The last two calls here calculate the best-of-totals times—the lowest time among 50 runs, each of which computes the total time to call a function 100k times—roughly corresponding to the total times earlier in this listing, but repeated for a minimum that filters out host fluctuations (and sans an extra charge for range). The function used in these last two calls is really just a convenience that wraps total for better accuracy, but this a common timing mode.

Note that bestoftotal might replace its min of total with code like the following to nest total in bestof:

>>> timer.bestof(50, timer.total, reps, str.upper, text)
(0.07037258706986904, (0.039281503297388554, 'HACKHACKHACK…etc…'))

But this isn’t quite the same. For one thing, the result is nested tuples, reflecting the nested calls. For another, this really times the entire total function, not just the subject function it runs. The net effect charges an extra admin-code overhead that’s enough to skew the best-of time up, and make it larger than the best total time shown in the nested tuple. By using min of total instead, bestoftotal avoids timing this overhead skew. Subtle but true!

Timing Runner and Script

Now, to time iteration tool speed (our original goal), we’ll write a script that defines and submits test functions to the timer module. To make it easy to code a variety of tests, let’s first define a utility module that does the heavy lifting as a reusable intermediary. Example 21-3 defines a function named runner that takes any number of test functions as arguments and passes them off for timing to the bestoftotal function imported from Example 21-2.

Example 21-3. timer_runner.py
"Run passed-in test functions with the timer.py module"

import timer, sys

def runner(*tests):
    results = []
    print('Python', sys.version.split()[0], 'on', sys.platform)

    # Time
    for test in tests:
        besttime, result = timer.bestoftotal(10, 1000, test)
        results.append(result)
        print(f'{test.__name__:<9}: '
              f'{besttime:.5f} => [{result[0]}{result[-1]}]')

    # Verify
    print('Results differ!'
           if any(result != results[0] for result in results[1:])
           else 'All results same.')

Fine points here: this module’s runner function displays context with sys tools documented in Python’s manuals, and steps through all the passed-in functions, printing the __name__ of each (as we’ve seen, this is a built-in attribute that gives a function’s name). The test-runner code also saves results to verify that they are all the same in a ternary expression at the very end of the process, to be sure we’re comparing apples to apples.

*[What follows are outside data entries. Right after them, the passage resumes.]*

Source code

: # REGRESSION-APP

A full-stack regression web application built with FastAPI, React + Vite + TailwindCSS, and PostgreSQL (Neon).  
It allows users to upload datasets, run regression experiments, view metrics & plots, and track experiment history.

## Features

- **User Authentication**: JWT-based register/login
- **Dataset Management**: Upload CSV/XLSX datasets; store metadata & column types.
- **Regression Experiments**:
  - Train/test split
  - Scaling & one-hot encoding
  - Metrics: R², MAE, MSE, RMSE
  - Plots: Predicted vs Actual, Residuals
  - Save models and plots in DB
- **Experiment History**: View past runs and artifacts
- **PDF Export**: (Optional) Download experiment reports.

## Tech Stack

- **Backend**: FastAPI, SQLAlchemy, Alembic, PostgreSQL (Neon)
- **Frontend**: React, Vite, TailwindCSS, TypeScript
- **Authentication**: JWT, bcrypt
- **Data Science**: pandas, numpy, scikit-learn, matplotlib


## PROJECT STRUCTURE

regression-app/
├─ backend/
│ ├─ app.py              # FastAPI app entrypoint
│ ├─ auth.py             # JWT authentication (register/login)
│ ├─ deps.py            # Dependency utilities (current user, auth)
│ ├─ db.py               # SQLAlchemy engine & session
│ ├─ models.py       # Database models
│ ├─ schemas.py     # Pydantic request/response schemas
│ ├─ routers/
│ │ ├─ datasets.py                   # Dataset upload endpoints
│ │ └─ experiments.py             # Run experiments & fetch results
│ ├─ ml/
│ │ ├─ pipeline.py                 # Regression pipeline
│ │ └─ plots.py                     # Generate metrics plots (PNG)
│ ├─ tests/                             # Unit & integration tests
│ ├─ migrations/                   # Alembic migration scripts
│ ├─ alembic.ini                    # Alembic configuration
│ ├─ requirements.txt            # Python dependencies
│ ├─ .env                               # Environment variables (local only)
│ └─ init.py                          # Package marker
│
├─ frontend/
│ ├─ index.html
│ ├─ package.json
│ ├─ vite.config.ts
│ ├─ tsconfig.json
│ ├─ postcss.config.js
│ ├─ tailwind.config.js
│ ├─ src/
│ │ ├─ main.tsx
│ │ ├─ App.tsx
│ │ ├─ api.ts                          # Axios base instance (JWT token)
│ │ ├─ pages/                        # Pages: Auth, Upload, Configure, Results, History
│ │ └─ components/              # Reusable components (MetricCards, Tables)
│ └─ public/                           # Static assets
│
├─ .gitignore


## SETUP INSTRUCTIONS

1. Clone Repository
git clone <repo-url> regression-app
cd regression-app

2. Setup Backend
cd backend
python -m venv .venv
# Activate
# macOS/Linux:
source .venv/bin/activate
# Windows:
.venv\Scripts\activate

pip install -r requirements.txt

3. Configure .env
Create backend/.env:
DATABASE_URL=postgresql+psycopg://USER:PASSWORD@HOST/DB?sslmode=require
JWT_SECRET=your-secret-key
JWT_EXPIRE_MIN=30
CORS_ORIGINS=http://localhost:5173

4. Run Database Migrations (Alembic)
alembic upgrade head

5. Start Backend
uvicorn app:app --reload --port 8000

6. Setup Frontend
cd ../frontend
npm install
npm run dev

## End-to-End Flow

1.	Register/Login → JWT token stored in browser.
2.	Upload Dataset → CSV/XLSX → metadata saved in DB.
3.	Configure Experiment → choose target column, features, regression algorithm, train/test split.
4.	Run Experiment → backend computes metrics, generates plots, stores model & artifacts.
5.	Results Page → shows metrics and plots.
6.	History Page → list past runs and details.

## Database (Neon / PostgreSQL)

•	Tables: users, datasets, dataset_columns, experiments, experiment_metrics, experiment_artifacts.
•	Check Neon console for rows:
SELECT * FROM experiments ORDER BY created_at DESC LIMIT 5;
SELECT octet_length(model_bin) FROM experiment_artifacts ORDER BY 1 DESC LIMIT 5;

Last but not least, the script in Example 21-4 defines the actual tests to be timed and passes them to the imported runner of Example 21-3, which hands them off to the imported timer of Example 21-2. We’ll run the file in Example 21-4 as a top-level script to time the relative speeds of the various iteration codings we’ve studied in this book so far.

Example 21-4. timer_tests.py
"Test the relative speed of iteration coding alternatives."

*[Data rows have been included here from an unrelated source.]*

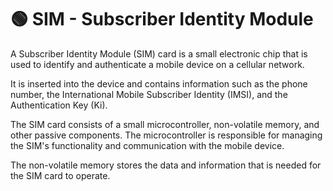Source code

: # 🟢 SIM - Subscriber Identity Module

A Subscriber Identity Module (SIM) card is a small electronic chip that is used to identify and authenticate a mobile device on a cellular network.&#x20;

It is inserted into the device and contains information such as the phone number, the International Mobile Subscriber Identity (IMSI), and the Authentication Key (Ki).

The SIM card consists of a small microcontroller, non-volatile memory, and other passive components. The microcontroller is responsible for managing the SIM's functionality and communication with the mobile device.&#x20;

The non-volatile memory stores the data and information that is needed for the SIM card to operate.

from timer_runner import runner
repslist = list(range(10_000))

def forLoop():
    res = []
    for x in repslist:
        res.append(abs(x))
    return res

def listComp():
    return [abs(x) for x in repslist]

def mapCall():
    return list(map(abs, repslist))              # Use list() to force results

def genExpr():
    return list(abs(x) for x in repslist)        # Use list() to force results

def genFunc():
    def gen():
        for x in repslist:
            yield abs(x)
    return list(gen())                           # Use list() to force results 

runner(forLoop, listComp, mapCall, genExpr, genFunc)

This script tests five alternative ways to build lists of results. In combination with the test runner, its reported times reflect some 100 million steps for each of the five test functions—each builds a list of 10,000 items 1,000 times, and this process is repeated 10 times to get the best-of times. Applying this for each of the 5 test functions yields a whopping 500 million total steps for the script at large (impressive but reasonable on most machines these days).

Notice how we have to run the results of the generator expression and function through the built-in list call to force them to yield all of their values; if we did not, we would just produce generators that never do any real work. We must do the same for the map result, since it is an iterable, on-demand object as well.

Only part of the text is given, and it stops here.